Rim Riahi (born 17 February 1970), is a Tunisian actor. She is best known for the role 'Hanène Lahmar' in the television serial Naouret El Hawa.

Personal life
She was born on 17 February 1977 in Tunisia. She was married to Tunisian director Madih Belaïd where the couple has three children.

Career
In 1997 she started acting career with the television serial El Khottab Al Bab in which she played the role 'Raoudha'. With the success of the serial, she was selected for the 1998 film Moon Wedding directed by Taïeb Louhichi. Then in 1999, she appeared in the television serial Ghalia directed by Moncef El Kateb.

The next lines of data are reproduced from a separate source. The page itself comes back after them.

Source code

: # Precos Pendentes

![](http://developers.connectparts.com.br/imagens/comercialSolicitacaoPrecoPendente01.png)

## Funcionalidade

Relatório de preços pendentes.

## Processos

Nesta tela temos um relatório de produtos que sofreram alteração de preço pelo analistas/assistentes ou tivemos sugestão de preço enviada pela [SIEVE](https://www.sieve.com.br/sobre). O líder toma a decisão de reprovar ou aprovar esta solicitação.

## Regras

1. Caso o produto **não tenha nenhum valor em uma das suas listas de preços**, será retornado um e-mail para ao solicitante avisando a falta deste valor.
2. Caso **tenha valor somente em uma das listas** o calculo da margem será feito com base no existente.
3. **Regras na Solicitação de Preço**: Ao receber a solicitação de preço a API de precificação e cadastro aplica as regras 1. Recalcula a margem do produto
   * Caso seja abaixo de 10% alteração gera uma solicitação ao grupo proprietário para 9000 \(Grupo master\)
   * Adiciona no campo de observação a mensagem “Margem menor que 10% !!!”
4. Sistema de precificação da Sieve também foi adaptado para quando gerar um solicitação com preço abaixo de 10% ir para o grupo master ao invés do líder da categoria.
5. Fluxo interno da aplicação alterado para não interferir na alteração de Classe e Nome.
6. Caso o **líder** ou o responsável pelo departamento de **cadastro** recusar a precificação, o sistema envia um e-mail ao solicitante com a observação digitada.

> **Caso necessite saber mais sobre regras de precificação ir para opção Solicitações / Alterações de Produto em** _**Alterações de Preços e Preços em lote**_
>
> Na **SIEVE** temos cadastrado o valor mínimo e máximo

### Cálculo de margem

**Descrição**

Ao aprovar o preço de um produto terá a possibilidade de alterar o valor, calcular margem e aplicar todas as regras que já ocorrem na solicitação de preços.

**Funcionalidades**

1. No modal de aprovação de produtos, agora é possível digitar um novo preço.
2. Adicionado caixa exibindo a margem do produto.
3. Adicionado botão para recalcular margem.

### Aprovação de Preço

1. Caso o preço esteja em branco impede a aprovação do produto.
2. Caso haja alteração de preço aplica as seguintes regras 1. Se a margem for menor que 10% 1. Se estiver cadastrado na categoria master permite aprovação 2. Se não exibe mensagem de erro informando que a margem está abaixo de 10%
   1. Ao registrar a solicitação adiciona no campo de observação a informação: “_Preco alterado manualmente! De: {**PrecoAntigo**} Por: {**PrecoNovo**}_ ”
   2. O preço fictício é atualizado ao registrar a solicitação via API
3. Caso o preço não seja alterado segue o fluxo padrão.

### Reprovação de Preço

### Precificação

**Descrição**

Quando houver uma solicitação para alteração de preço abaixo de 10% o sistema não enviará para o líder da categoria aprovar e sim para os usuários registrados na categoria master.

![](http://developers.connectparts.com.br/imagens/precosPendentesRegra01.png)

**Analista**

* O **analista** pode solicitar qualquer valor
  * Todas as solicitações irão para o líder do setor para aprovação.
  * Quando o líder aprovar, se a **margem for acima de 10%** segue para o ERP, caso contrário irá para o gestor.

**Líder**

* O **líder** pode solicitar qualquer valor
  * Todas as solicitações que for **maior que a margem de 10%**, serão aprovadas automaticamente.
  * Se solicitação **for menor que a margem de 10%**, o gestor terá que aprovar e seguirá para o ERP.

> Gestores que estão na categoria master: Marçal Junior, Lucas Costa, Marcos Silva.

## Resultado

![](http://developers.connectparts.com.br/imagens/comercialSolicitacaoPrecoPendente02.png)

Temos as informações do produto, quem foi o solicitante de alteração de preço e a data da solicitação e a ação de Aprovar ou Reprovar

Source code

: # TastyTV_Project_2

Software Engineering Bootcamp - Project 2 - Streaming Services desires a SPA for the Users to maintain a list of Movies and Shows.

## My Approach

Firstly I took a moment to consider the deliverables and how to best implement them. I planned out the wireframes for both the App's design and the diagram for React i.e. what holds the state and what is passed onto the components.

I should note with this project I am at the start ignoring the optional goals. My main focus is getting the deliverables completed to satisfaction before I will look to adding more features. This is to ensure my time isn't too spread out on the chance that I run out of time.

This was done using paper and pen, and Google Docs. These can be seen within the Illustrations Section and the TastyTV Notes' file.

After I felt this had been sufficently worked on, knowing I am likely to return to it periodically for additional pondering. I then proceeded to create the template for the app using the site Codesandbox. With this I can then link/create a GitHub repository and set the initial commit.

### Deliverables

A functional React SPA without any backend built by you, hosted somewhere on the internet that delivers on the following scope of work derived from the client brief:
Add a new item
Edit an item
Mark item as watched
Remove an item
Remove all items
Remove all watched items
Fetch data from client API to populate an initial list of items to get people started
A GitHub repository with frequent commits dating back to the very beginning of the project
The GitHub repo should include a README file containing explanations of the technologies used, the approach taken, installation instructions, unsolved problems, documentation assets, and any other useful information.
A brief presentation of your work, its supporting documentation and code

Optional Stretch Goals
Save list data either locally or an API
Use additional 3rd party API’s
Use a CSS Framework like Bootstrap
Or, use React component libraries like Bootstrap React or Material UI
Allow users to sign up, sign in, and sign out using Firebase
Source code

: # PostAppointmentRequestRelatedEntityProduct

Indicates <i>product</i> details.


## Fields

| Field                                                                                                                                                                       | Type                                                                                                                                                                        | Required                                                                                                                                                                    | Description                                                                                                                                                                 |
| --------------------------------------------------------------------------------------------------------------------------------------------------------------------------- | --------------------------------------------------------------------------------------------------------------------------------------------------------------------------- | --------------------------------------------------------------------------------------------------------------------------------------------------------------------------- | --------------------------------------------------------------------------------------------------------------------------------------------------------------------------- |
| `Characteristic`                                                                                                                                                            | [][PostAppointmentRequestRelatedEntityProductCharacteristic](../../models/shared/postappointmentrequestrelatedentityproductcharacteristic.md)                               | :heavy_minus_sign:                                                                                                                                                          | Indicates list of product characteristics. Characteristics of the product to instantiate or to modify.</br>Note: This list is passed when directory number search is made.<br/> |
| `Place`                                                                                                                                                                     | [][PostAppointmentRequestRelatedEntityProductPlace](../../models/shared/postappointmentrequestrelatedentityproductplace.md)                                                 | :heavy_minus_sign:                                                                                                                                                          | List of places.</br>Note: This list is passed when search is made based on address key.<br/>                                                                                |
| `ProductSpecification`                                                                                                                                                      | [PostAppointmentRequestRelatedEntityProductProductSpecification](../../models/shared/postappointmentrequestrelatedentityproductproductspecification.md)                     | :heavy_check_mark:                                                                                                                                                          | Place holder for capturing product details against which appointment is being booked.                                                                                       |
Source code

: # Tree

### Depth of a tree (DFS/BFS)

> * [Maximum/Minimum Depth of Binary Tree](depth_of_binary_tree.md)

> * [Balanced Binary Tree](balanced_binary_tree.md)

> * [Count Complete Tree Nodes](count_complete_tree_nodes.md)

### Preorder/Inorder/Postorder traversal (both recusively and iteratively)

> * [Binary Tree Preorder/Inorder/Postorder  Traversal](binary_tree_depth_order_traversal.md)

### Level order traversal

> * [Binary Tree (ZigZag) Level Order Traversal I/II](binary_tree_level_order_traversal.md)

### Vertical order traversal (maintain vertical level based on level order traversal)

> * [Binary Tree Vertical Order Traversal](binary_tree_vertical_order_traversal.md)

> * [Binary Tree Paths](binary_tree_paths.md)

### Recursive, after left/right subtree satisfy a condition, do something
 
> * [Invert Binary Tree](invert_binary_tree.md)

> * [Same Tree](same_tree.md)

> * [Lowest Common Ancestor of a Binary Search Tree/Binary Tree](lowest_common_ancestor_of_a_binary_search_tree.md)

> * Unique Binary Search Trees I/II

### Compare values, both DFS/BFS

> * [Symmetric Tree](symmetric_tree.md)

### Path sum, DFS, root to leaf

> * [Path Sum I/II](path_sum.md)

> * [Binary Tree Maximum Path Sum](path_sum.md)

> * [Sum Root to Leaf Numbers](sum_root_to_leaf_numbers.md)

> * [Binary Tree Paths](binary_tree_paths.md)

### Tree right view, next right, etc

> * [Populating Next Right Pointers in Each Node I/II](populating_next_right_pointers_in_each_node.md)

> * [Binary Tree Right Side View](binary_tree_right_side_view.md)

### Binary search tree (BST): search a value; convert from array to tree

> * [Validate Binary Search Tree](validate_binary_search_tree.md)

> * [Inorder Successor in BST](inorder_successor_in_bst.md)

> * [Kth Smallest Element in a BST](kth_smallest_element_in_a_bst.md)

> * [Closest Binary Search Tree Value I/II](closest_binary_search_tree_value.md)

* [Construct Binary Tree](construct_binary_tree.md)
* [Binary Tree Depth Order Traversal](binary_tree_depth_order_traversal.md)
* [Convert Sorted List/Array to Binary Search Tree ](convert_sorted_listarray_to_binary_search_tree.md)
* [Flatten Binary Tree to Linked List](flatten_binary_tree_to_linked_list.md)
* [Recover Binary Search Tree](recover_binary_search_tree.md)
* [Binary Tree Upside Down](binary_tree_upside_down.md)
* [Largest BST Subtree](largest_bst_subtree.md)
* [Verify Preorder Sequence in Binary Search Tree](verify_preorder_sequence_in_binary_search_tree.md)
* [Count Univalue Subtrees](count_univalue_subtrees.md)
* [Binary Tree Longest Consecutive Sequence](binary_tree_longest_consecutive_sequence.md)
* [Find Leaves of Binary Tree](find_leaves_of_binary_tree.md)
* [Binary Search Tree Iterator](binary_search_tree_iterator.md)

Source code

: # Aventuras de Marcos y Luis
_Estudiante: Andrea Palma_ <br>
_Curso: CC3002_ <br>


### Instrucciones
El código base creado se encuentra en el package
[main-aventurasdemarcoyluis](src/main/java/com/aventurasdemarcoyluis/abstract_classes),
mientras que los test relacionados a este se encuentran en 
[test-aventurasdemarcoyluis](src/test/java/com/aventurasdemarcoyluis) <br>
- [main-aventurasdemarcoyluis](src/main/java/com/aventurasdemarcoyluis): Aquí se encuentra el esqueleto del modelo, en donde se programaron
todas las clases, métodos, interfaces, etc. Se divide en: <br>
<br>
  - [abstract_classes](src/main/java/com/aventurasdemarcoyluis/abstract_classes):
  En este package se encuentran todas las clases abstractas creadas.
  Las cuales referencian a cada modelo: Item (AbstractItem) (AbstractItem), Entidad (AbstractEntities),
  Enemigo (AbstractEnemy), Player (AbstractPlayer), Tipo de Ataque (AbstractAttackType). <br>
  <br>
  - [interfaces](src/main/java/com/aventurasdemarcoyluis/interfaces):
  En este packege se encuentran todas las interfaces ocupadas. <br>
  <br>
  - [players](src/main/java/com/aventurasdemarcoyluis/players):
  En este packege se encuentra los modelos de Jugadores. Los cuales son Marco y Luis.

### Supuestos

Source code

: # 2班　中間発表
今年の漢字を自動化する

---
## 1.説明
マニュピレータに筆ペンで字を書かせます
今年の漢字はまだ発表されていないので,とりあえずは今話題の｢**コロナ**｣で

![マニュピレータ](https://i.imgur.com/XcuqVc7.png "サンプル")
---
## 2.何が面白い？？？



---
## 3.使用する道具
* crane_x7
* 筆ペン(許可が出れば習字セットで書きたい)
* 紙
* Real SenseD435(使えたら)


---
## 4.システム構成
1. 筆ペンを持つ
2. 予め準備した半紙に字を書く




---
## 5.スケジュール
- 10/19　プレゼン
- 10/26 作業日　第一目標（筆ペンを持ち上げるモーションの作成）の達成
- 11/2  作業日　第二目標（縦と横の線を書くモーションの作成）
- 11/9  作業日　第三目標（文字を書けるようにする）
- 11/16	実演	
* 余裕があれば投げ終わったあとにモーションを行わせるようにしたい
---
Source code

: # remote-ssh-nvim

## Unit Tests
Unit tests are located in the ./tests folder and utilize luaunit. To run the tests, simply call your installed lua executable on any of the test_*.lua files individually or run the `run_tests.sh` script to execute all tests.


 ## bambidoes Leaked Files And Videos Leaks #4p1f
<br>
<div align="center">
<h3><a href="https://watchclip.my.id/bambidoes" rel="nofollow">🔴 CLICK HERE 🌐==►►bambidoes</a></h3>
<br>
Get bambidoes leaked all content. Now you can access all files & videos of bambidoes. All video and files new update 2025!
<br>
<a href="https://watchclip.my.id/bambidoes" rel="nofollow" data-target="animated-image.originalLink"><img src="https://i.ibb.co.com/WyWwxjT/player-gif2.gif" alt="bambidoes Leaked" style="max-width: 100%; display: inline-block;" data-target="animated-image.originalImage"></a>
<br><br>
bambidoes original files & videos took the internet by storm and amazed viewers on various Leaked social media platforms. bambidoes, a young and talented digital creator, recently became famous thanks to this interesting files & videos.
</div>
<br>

At the beginning of new millennium, she received a lead role in the television screen, where she played the role 'Lilia Mardoum-Srairi' in the popular television serial Gamret Sidi Mahrous directed by Slaheddine Essid in 2002. In 2006, she played the role of 'Zohra' in Mohamed Ghodhbane's serial Hayet Wa Amani.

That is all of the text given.